Cependant l’abstinence demande un réseau de compétences qui permet des compensations. Ceci pour aller vers une abstinence positive ou heureuse. Tant qu’elle est négative, il est difficile de la maintenir.

Ainsi d’autres ont présenté la consommation contrôlée comme étape possible vers l’abstinence, comme l’expérimentation nécessaire de l’échec de la modération pour se persuader de la nécessité de l’abstinence.

Plusieurs témoignages de la part d’anciens buveurs sont venus poser la nécessité de l’abstinence pour l’alcoolo-dépendant. La consommation contrôlée est alors vue comme un fantasme qui est de fait impossible pour l’alcoolo-dépendant. Et est vu comme un mensonge le fait qu’un soignant fasse miroiter au patient physiquement alcoolo-dépendant la perspective de la modération.
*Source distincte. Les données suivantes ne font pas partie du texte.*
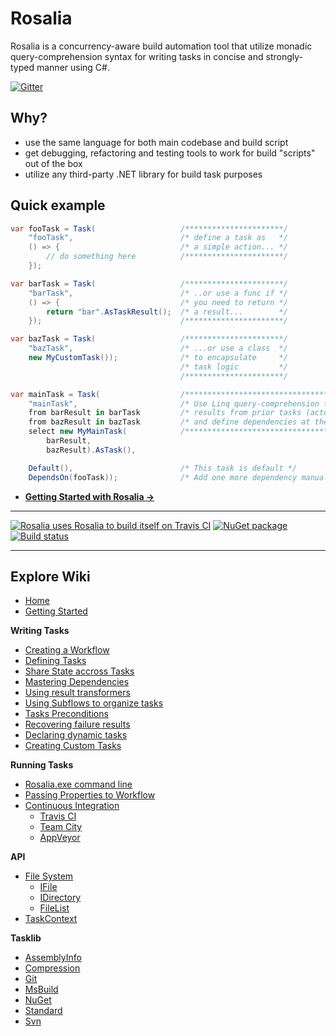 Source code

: # Rosalia #

Rosalia is a concurrency-aware build automation tool that utilize monadic query-comprehension syntax for writing tasks in concise and strongly-typed manner using C#.

[![Gitter](https://badges.gitter.im/Join%20Chat.svg)](https://gitter.im/rosaliafx/Rosalia?utm_source=badge&utm_medium=badge&utm_campaign=pr-badge)

## Why?

* use the same language for both main codebase and build script
* get debugging, refactoring and testing tools to work for build "scripts" out of the box
* utilize any third-party .NET library for build task purposes

## Quick example

```C#
var fooTask = Task(                   /**********************/
    "fooTask",                        /* define a task as   */
    () => {                           /* a simple action... */
        // do something here          /**********************/
    });

var barTask = Task(                   /**********************/
    "barTask",                        /* ..or use a func if */
    () => {                           /* you need to return */
        return "bar".AsTaskResult();  /* a result...        */
    });                               /**********************/

var bazTask = Task(                   /**********************/
	"bazTask",                        /* ...or use a class  */
	new MyCustomTask());              /* to encapsulate     */
                                      /* task logic         */
                                      /**********************/

var mainTask = Task(                  /***********************************************/
    "mainTask",                       /* Use Linq query-comprehension to fetch       */
    from barResult in barTask         /* results from prior tasks (actually monads)  */
    from bazResult in bazTask         /* and define dependencies at the same time.   */
    select new MyMainTask(            /***********************************************/
        barResult,                 
        bazResult).AsTask(),

    Default(),                        /* This task is default */
    DependsOn(fooTask));              /* Add one more dependency manually */
```

- **[Getting Started with Rosalia &rarr;](https://github.com/rosaliafx/Rosalia/wiki/Getting-Started)**

---

[![Rosalia uses Rosalia to build itself on Travis CI](https://travis-ci.org/rosaliafx/Rosalia.svg?branch=master)](https://travis-ci.org/rosaliafx/Rosalia)
[![NuGet package](https://img.shields.io/nuget/vpre/Rosalia.svg)](https://www.nuget.org/packages/Rosalia/)
[![Build status](https://ci.appveyor.com/api/projects/status/wpj45p2yw44lkkjd/branch/master?svg=true)](https://ci.appveyor.com/project/rosaliafx/rosalia/branch/master)

---

## Explore Wiki

<ul>
<li><a class="internal present" href="/rosaliafx/Rosalia/wiki/Home">Home</a></li>
<li><a class="internal present" href="/rosaliafx/Rosalia/wiki/Getting-Started">Getting Started</a></li>
</ul>

<p><strong>Writing Tasks</strong></p>

<ul>
<li><a class="internal present" href="/rosaliafx/Rosalia/wiki/Creating-a-Workflow">Creating a Workflow</a></li>
<li><a class="internal present" href="/rosaliafx/Rosalia/wiki/Defining-Tasks">Defining Tasks</a></li>
<li><a class="internal present" href="/rosaliafx/Rosalia/wiki/Share-state-accross-tasks">Share State accross Tasks</a></li>
<li><a class="internal present" href="/rosaliafx/Rosalia/wiki/Mastering-Dependencies">Mastering Dependencies</a></li>
<li><a class="internal present" href="/rosaliafx/Rosalia/wiki/Using-result-transformers">Using result transformers</a></li>
<li><a class="internal present" href="/rosaliafx/Rosalia/wiki/Using-Subflows-to-organize-tasks">Using Subflows to organize tasks</a></li>
<li><a class="internal present" href="/rosaliafx/Rosalia/wiki/Tasks-Preconditions">Tasks Preconditions</a></li>
<li><a class="internal present" href="/rosaliafx/Rosalia/wiki/Recovering-failure-results">Recovering failure results</a></li>
<li><a class="internal absent" href="/rosaliafx/Rosalia/wiki/Declaring-dynamic-tasks">Declaring dynamic tasks</a></li>
<li><a class="internal absent" href="/rosaliafx/Rosalia/wiki/Creating-Custom-Tasks">Creating Custom Tasks</a></li>
</ul>

<p><strong>Running Tasks</strong></p>

<ul>
<li><a href="https://github.com/rosaliafx/Rosalia/wiki/Rosalia.exe-command-line-reference">Rosalia.exe command line</a></li>
<li><a class="internal present" href="/rosaliafx/Rosalia/wiki/Passing-Properties-to-Workflow">Passing Properties to Workflow</a></li>
<li>
<a class="internal present" href="/rosaliafx/Rosalia/wiki/Continuous-Integration">Continuous Integration</a>

<ul>
<li><a class="internal present" href="/rosaliafx/Rosalia/wiki/Travis-CI">Travis CI</a></li>
<li><a class="internal absent" href="/rosaliafx/Rosalia/wiki/Team-City">Team City</a></li>
<li><a class="internal absent" href="/rosaliafx/Rosalia/wiki/AppVeyor">AppVeyor</a></li>
</ul>
</li>
</ul>

<p><strong>API</strong></p>

<ul>
<li>
<a class="internal present" href="/rosaliafx/Rosalia/wiki/File-System">File System</a>

<ul>
<li><a class="internal present" href="/rosaliafx/Rosalia/wiki/IFile">IFile</a></li>
<li><a class="internal present" href="/rosaliafx/Rosalia/wiki/IDirectory">IDirectory</a></li>
<li><a class="internal present" href="/rosaliafx/Rosalia/wiki/FileList">FileList</a></li>
</ul>
</li>
<li><a class="internal absent" href="/rosaliafx/Rosalia/wiki/TaskContext">TaskContext</a></li>
</ul>

<p><strong>Tasklib</strong></p>

<ul>
<li><a class="internal present" href="/rosaliafx/Rosalia/wiki/AssemblyInfo">AssemblyInfo</a></li>
<li><a class="internal absent" href="/rosaliafx/Rosalia/wiki/Compression">Compression</a></li>
<li><a class="internal absent" href="/rosaliafx/Rosalia/wiki/Git">Git</a></li>
<li><a class="internal present" href="/rosaliafx/Rosalia/wiki/MsBuild">MsBuild</a></li>
<li><a class="internal absent" href="/rosaliafx/Rosalia/wiki/NuGet">NuGet</a></li>
<li><a class="internal absent" href="/rosaliafx/Rosalia/wiki/Standard">Standard</a></li>
<li><a class="internal absent" href="/rosaliafx/Rosalia/wiki/Svn">Svn</a></li>
</ul>        
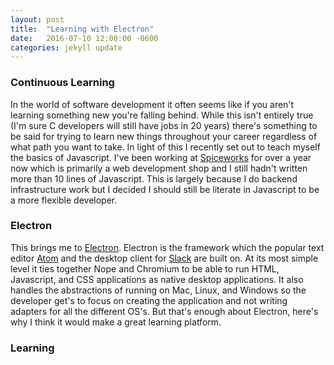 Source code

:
 ```yaml
---
layout: post
title:  "Learning with Electron"
date:   2016-07-10 12:00:00 -0600
categories: jekyll update
---
```


### Continuous Learning

In the world of software development it often seems like if you aren't learning
something new you're falling behind.
While this isn't entirely true (I'm sure C developers will still have jobs in 20
years) there's something to be said for trying to learn new things throughout
your career regardless of what path you want to take.
In light of this I recently set out to teach myself the basics of Javascript.
I've been working at [Spiceworks](http://www.spiceworks.com/) for over a year
now which is primarily a web development shop and I still hadn't written more
than 10 lines of Javascript.
This is largely because I do backend infrastructure work but I decided I should
still be literate in Javascript to be a more flexible developer.

### Electron

This brings me to [Electron](http://electron.atom.io/).
Electron is the framework which the popular text editor [Atom](http://atom.io)
and the desktop client for [Slack](http://slack.com) are built on.
At its most simple level it ties together Nope and Chromium to be able to run
HTML, Javascript, and CSS applications as native desktop applications.
It also handles the abstractions of running on Mac, Linux, and Windows so the
developer get's to focus on creating the application and not writing adapters for
all the different OS's.
But that's enough about Electron, here's why I think it would make a great learning
platform.

### Learning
Pour permettre une réflexion en toute objectivité il apparaît alors la nécessité d’études longitudinales sur le devenir des patients psychologiquement et/ou physiquement dépendants ayant opté pour une consommation modérée.

En guise de conclusion nous pouvons prendre en considération certaines remarques et en tirer des perspectives.

Il a été rappelé que le contrat de soin des cures est l’abstinence, car ce sont des soins aux alcoolo-dépendants.

La pratique des soins en cure évolue par ailleurs du fait des transferts de dépendance notamment vers le cannabis. La présence de plus en plus fréquente d’une association à l’alcool du cannabis implique maintenant une prise en charge spécifique de ce produit.

De la même manière se pose le problème de la consommation de tabac dans les institutions. Bien qu’il n’y ait pas souvent de transfert de dépendance de l’alcool vers le tabac, il y a maintenant des sevrages tabagiques qui se font en cure.

D’un autre côté il est apparu des différences entre les soignants et les travailleurs sociaux, notamment dans la prise en charge avec des missions différentes de la même population.

Tous ont souligné la nécessité du remaillage entre eux.

Devant le constat du rôle fondateur de l’abstinence dans les mouvements d’anciens buveurs, il est légitime que la modération ne puisse y être envisagée.

Pourrait-on envisager la construction d’un nouveau réseau associatif pour les buveurs non alcoolo-dépendants mais consommateurs excessifs, ce réseau étant élaboré dans la logique d’une réduction des risques (on est alors plus dans la logique des interventions brèves mais éventuellement répétées) ?

Texte : Yoland DAVID, psychologue, Centre de Post-cure l’ESCALE –Rennes.